Lors d'auditions organisées en mars dernier au Parlement catalan, à Barcelone, plusieurs responsables français avaient défendu la "fiesta". Christian Bourquin, président du Conseil général du département des Pyrénées orientales, rappelait alors que des corridas sont organisées en Catalogne française et il appelait les parlementaires à "ne pas dresser une barrière entre cousins, entre une Catalogne tolérante et une qui ne le serait pas". Supprimer les corridas serait une "perte pour l'humanité" estimait pour sa part le philosophe français Francis Wolff, opposant la "beauté" de la mort du taureau dans l'arène à la mort "froide et hypocrite dans les abattoirs".

Des députés français anti-corrida ont soutenu par contre leurs collègues catalans peu avant le vote décrétant l'interdiction. "A la veille de ce vote, toutes celles et ceux qui parmi les 135 députés catalans s'exprimeront contre cette pratique d'un autre âge peuvent compter sur le soutien des 58 députés français qui ont cosigné la proposition de loi majorité-opposition Marland-Gaillard pour interdire les corridas et les combats de coqs en France", écrivait le 27 juillet dans un communiqué la députée UMP Muriel Marland-Militello.

La prohibition votée mercredi en Catalogne est l'aboutissement d'une initiative législative populaire (ILP) déclenchée par plus de 180.000 signatures présentées l'an dernier au Parlement catalan par la plate-forme anti-taurine "Prou!" ("Ça suffit!" en catalan).

L'ILP a été appuyée publiquement par les indépendantistes d'ERC et les écolo-communistes d'ICV (Iniciativa per Catalunya Verds). Ces deux partis forment avec les socialistes le gouvernement tripartite catalan. Les socialistes, ainsi que les nationalistes de centre droit de Convergencia i Unio (CiU) avaient toutefois laissé mercredi la liberté de vote à leurs députés.
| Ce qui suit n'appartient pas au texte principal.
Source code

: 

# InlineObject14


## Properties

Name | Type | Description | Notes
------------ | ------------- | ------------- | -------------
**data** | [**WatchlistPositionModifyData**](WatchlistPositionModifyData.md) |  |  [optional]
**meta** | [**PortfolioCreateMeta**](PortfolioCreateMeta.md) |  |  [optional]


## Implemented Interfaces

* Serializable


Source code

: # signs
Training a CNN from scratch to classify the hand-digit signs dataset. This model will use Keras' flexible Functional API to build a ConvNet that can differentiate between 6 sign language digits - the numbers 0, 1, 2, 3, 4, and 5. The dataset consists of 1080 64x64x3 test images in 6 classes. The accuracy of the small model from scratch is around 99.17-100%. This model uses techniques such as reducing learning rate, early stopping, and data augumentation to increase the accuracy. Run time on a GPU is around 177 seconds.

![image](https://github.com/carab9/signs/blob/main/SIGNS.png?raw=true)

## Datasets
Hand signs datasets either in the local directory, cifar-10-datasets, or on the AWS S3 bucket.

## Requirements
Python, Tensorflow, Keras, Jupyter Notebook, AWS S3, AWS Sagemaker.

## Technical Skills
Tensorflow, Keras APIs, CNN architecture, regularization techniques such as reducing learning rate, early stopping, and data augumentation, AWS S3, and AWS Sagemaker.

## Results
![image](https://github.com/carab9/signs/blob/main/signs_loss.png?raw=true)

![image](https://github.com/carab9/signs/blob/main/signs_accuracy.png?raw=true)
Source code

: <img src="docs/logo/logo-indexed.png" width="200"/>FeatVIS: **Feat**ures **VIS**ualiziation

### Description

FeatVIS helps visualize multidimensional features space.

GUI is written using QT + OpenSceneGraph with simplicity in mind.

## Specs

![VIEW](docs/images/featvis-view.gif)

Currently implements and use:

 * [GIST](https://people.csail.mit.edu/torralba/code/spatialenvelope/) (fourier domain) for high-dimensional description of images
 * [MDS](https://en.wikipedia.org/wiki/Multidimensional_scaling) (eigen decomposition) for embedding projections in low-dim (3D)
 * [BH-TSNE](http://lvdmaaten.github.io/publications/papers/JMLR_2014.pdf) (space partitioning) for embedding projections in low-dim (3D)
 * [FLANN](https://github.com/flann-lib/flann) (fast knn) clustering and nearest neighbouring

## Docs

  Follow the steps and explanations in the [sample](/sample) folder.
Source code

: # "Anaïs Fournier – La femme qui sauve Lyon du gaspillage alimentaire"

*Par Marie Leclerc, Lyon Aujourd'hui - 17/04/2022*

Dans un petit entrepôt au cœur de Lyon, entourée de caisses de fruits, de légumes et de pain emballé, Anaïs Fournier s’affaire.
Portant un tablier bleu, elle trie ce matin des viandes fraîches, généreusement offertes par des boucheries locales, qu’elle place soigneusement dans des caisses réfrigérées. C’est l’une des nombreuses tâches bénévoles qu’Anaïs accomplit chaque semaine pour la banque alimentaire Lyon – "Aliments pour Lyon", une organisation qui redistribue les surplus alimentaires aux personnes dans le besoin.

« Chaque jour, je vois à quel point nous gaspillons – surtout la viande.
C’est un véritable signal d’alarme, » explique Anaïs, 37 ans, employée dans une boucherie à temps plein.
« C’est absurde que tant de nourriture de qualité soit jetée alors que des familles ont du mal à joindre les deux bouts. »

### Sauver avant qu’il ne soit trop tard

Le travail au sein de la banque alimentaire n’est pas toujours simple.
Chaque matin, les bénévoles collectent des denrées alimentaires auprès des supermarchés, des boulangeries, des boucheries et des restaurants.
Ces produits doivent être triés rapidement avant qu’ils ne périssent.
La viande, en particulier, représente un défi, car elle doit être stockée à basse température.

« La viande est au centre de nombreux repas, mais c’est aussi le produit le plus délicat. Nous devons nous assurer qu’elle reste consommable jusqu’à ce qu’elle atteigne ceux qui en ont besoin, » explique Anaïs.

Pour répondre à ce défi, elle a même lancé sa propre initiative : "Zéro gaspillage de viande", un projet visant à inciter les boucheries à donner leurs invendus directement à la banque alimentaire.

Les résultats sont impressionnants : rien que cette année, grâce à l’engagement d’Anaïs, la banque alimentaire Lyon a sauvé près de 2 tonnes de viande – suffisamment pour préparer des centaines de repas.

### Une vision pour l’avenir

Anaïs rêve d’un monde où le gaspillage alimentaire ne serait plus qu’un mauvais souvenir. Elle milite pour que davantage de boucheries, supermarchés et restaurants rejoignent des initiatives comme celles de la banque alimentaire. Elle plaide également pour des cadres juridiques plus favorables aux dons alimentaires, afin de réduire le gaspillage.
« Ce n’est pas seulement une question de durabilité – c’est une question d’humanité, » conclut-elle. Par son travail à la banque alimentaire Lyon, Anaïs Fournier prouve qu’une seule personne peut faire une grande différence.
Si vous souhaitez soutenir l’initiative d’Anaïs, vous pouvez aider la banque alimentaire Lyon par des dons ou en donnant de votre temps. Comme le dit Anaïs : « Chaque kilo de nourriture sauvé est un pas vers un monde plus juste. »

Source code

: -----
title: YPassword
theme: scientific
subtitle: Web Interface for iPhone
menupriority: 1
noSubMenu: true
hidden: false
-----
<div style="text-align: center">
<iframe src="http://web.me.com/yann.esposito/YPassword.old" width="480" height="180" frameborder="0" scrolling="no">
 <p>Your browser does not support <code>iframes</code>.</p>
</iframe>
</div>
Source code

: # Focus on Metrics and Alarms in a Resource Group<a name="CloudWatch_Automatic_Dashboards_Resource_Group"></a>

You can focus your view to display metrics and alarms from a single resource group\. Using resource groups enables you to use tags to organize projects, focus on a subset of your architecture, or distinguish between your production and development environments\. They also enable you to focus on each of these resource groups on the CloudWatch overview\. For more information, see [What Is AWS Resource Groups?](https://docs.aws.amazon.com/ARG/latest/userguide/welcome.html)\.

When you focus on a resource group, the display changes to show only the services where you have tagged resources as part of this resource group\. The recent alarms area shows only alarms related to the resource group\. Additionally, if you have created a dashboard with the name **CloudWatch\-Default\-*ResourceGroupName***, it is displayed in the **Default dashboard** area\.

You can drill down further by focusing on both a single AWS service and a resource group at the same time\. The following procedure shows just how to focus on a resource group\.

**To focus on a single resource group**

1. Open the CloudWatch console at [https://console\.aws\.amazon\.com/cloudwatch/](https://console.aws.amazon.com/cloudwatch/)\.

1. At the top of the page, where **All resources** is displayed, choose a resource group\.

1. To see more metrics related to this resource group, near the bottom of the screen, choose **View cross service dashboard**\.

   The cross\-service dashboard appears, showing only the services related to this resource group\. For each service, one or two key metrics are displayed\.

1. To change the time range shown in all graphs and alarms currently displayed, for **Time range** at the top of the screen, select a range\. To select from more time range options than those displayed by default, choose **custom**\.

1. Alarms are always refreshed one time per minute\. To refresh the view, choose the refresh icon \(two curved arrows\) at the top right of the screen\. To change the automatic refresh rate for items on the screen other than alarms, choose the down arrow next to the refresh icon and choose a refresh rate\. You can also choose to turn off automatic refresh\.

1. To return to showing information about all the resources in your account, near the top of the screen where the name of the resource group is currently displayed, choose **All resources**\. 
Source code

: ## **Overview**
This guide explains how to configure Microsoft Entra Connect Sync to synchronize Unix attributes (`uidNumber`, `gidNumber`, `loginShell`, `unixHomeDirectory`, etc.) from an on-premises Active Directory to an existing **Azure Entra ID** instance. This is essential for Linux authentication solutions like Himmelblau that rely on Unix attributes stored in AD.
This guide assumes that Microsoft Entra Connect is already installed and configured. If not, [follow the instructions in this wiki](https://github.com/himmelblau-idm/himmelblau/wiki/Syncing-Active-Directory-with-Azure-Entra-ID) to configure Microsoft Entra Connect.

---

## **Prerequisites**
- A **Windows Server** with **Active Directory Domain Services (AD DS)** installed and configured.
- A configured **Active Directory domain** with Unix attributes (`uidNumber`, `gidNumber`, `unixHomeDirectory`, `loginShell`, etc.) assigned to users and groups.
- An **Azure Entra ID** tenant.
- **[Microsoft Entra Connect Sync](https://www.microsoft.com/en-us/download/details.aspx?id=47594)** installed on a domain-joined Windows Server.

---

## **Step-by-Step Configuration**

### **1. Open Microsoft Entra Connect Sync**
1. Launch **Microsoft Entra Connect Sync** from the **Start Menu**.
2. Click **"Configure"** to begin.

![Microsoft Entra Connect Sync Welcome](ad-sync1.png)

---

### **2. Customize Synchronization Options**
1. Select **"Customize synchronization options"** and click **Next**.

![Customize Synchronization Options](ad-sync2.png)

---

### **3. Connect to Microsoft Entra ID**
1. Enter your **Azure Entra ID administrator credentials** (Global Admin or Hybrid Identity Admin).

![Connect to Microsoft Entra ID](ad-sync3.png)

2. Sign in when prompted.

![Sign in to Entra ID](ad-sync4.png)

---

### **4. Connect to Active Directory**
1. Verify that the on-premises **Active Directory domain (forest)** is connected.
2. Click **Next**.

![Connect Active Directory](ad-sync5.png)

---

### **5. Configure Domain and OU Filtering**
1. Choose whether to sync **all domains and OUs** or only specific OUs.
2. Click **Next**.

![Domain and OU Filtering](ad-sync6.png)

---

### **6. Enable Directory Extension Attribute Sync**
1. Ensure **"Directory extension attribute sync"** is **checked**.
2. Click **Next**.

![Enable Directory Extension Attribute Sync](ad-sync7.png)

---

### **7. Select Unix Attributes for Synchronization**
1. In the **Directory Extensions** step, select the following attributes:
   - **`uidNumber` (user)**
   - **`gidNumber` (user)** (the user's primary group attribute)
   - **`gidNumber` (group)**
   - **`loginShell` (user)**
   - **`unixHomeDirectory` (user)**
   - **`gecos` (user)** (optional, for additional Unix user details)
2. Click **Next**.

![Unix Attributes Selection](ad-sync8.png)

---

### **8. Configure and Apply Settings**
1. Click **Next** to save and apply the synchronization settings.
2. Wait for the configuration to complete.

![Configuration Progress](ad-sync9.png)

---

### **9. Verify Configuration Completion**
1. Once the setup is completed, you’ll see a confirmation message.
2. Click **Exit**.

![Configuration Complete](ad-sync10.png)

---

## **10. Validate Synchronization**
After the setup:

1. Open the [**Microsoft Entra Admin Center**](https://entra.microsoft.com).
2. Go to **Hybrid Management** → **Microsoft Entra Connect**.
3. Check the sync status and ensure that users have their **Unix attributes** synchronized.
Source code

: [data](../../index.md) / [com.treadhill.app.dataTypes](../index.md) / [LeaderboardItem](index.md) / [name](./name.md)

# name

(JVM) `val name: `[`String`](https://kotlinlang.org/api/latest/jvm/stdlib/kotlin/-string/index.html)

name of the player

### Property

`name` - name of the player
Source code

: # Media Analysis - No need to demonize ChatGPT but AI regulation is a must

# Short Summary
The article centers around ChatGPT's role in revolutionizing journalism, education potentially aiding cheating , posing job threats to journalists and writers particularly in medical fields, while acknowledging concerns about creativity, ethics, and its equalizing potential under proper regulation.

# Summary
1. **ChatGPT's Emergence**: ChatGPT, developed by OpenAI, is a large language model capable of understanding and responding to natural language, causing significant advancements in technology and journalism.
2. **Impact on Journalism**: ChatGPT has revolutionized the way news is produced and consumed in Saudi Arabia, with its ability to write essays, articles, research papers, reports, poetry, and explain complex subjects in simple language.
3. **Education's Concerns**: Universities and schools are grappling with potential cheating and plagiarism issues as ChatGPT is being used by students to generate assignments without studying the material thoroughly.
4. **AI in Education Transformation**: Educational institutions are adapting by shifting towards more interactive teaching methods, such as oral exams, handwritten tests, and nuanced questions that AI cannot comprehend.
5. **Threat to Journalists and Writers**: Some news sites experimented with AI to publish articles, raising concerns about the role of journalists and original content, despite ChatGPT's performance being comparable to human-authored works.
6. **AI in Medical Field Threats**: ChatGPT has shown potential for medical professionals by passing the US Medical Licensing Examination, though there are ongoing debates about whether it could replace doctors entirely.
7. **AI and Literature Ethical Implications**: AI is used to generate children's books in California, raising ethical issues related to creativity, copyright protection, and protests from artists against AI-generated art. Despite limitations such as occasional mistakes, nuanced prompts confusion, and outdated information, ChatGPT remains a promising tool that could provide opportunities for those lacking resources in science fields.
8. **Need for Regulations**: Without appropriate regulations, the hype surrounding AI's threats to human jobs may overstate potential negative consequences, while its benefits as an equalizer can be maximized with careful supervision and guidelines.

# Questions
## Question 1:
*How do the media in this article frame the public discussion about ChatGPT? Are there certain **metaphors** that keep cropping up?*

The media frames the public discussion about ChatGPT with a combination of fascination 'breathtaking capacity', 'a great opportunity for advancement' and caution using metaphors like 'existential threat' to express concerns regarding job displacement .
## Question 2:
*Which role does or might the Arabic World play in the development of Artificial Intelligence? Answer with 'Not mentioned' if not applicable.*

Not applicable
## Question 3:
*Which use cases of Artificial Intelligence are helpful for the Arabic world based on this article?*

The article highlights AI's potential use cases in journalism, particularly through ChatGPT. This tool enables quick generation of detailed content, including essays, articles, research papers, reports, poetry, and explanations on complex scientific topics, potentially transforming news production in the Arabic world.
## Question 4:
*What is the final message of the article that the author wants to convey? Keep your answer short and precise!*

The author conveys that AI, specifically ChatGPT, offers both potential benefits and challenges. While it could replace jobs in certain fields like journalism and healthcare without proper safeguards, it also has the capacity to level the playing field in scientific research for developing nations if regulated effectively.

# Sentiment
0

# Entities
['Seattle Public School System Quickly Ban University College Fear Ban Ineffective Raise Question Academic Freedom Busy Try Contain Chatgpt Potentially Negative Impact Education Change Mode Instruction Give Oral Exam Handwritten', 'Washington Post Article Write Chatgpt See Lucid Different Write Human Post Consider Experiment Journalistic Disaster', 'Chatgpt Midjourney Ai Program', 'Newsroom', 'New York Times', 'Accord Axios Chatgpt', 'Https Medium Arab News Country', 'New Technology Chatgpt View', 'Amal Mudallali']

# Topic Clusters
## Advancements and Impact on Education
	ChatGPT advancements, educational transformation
Le respect invoqué de la diversité des opinions, mais aussi l'approche des élections catalanes, prévues à l'automne, expliquent cette prudence.

"J'ai voté contre [la prohibition], car je crois à la liberté" a tout de même déclaré avec franchise le socialiste José Montilla, actuel président de la Catalogne. Selon lui, il aurait été préférable que la continuité ou non de la corrida ne dépende pas d'une imposition légale, mais plutôt de l'évolution de la société. A ce propos, les Catalans n'affichent plus depuis plusieurs années un goût prononcé pour la tauromachie. La Monumental de Barcelone est l'unique place accueillant encore des corridas dans cette riche Catalogne qui compte 7,5 millions d'habitants. On y organise moins de 20 des quelque 2.000 corridas recensées chaque année en Espagne.

La réduction de l'autonomie catalane avait "réchauffé" l'ambiance

Culture, liberté, tradition et préoccupations économiques ont été les arguments des adversaires de la prohibition de la "fiesta" nationale en Catalogne. Eviter la souffrance et la mort des taureaux et assumer "les nouveaux consensus de la civilisation", selon l'expression de Joan Puigcercos, motivèrent les partisans victorieux de l'interdiction.

A Madrid, médias et élus conservateurs n'ont cessé d'y voir un débat identitaire forcé par une Catalogne désireuse de larguer les amarres la rattachant à l'Espagne. Même l'influent journal de centre gauche El Pais prévenait la veille du vote, sous la plume d'Enric Company, que "l'ambiance politique réchauffée par la réduction du statut d'autonomie [de la Catalogne] dictée par le Tribunal constitutionnel s'offre aux députés catalans comme une tentation difficile d'esquiver".

Le 28 juin dernier, le Tribunal constitutionnel espagnol provoquait entre Madrid et les autorités catalanes une crise institutionnelle non résolue jusqu'à présent. Donnant partiellement raison au PP qui l'avait saisi, ce tribunal mutilait dans le statut d'autonomie régionale catalan le concept de "nation", l'hégémonie de la langue catalane, l'autonomie du pouvoir judiciaire régional et des prérogatives financières et fiscales propres.